The first thing you may notice is that we've given the weblog greater prominence on the site; it now resides on the front page. We will be posting there more frequently, keeping you abreast of new developments with research, knowledge and care of the disorder and filling you in on what's going on with the NRS. We're also rolling out new regular blog series, such as videos from our archives. Watch for more new features in the weeks and months ahead.

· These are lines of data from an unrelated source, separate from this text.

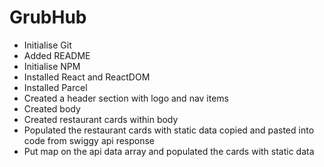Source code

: # GrubHub
   - Initialise Git
   - Added README
   - Initialise NPM
   - Installed React and ReactDOM
   - Installed Parcel
   - Created a header section with logo and nav items
   - Created body
   - Created restaurant cards within body
   - Populated the restaurant cards with static data copied and pasted into code from swiggy api response
   - Put map on the api data array and populated the cards with static data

It's also now possible to increase the size of type on the page for easier reading, and we have provided tools to share any page on the site. These are located at the top right of every page. A line of "breadcrumb" links appears just above the headline on a page, letting you know where you are in the site's structure. And importantly, the site is now searchable via a keyword search box in the upper left corner of the page.
The NRS launched rosacea.org in 1996, and it was last redesigned in 2007. Much has changed on the Web in the years since then, and we are please to have modernized our website once again and to position it for future advancements. In the coming months, we also plan to optimize the site for mobile devices.
If you come across a bug or run into any issues, please contacts us at email@example.com. Thanks for visiting!
The National Rosacea Society is a 501(c)(3) nonprofit organization whose mission is to improve the lives of people with rosacea by raising awareness, providing public health information and supporting medical research on this widespread but little-known disorder. The information the Society provides should not be considered medical advice, nor is it intended to replace
consultation with a qualified physician. The Society does not evaluate, endorse or recommend any particular medications, products, equipment or treatments. Rosacea may vary substantially from one patient to another, and treatment must be tailored by a physician for each individual case. For more information, visit About Us.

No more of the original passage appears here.